What to work on.
In full and without change, transcribe the records below.
◇ ◇ ◇ ◇ ◇ ◇ ◇
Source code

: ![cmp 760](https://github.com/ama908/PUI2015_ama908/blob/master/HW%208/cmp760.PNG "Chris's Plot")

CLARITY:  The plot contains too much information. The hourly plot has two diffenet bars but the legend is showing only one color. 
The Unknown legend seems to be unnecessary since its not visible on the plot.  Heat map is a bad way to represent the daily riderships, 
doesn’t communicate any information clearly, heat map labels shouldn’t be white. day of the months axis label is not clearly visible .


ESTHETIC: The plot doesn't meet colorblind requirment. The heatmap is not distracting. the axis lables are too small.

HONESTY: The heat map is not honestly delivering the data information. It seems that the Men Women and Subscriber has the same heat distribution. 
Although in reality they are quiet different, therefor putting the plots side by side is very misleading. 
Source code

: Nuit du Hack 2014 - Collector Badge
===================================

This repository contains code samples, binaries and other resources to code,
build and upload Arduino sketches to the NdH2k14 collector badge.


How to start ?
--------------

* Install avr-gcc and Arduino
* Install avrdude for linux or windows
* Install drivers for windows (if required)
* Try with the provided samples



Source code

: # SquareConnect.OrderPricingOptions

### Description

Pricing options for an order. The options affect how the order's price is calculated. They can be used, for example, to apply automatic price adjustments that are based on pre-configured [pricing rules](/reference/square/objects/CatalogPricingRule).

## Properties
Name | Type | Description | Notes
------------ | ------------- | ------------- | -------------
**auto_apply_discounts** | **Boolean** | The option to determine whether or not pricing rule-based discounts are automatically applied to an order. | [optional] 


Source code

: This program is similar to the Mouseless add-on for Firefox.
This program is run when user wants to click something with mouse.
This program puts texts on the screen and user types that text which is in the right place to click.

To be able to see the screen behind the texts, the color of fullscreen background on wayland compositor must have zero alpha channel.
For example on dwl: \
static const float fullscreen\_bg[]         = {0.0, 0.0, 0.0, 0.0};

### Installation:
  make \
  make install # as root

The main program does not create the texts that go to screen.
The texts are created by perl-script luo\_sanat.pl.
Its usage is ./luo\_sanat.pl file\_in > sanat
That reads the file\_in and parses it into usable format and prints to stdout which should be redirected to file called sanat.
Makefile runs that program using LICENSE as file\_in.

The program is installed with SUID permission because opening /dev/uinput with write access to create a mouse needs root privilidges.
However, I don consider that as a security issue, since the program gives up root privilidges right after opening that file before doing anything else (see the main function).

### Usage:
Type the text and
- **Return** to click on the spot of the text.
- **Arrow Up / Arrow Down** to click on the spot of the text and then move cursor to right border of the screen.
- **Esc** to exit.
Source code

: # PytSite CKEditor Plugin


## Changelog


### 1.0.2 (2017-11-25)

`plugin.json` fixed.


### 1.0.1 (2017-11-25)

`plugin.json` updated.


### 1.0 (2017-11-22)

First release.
◇ ◇ ◇ ◇ ◇ ◇ ◇
Answer to this problem.
Source code

: ![cmp 760](https://github.com/ama908/PUI2015_ama908/blob/master/HW%208/cmp760.PNG "Chris's Plot")

CLARITY:  The plot contains too much information. The hourly plot has two diffenet bars but the legend is showing only one color. 
The Unknown legend seems to be unnecessary since its not visible on the plot.  Heat map is a bad way to represent the daily riderships, 
doesn’t communicate any information clearly, heat map labels shouldn’t be white. day of the months axis label is not clearly visible .


ESTHETIC: The plot doesn't meet colorblind requirment. The heatmap is not distracting. the axis lables are too small.

HONESTY: The heat map is not honestly delivering the data information. It seems that the Men Women and Subscriber has the same heat distribution. 
Although in reality they are quiet different, therefor putting the plots side by side is very misleading. 
Source code

: Nuit du Hack 2014 - Collector Badge
===================================

This repository contains code samples, binaries and other resources to code,
build and upload Arduino sketches to the NdH2k14 collector badge.


How to start ?
--------------

* Install avr-gcc and Arduino
* Install avrdude for linux or windows
* Install drivers for windows (if required)
* Try with the provided samples



Source code

: # SquareConnect.OrderPricingOptions

### Description

Pricing options for an order. The options affect how the order's price is calculated. They can be used, for example, to apply automatic price adjustments that are based on pre-configured [pricing rules](/reference/square/objects/CatalogPricingRule).

## Properties
Name | Type | Description | Notes
------------ | ------------- | ------------- | -------------
**auto_apply_discounts** | **Boolean** | The option to determine whether or not pricing rule-based discounts are automatically applied to an order. | [optional] 


Source code

: This program is similar to the Mouseless add-on for Firefox.
This program is run when user wants to click something with mouse.
This program puts texts on the screen and user types that text which is in the right place to click.

To be able to see the screen behind the texts, the color of fullscreen background on wayland compositor must have zero alpha channel.
For example on dwl: \
static const float fullscreen\_bg[]         = {0.0, 0.0, 0.0, 0.0};

### Installation:
  make \
  make install # as root

The main program does not create the texts that go to screen.
The texts are created by perl-script luo\_sanat.pl.
Its usage is ./luo\_sanat.pl file\_in > sanat
That reads the file\_in and parses it into usable format and prints to stdout which should be redirected to file called sanat.
Makefile runs that program using LICENSE as file\_in.

The program is installed with SUID permission because opening /dev/uinput with write access to create a mouse needs root privilidges.
However, I don consider that as a security issue, since the program gives up root privilidges right after opening that file before doing anything else (see the main function).

### Usage:
Type the text and
- **Return** to click on the spot of the text.
- **Arrow Up / Arrow Down** to click on the spot of the text and then move cursor to right border of the screen.
- **Esc** to exit.
Source code

: # PytSite CKEditor Plugin


## Changelog


### 1.0.2 (2017-11-25)

`plugin.json` fixed.


### 1.0.1 (2017-11-25)

`plugin.json` updated.


### 1.0 (2017-11-22)

First release.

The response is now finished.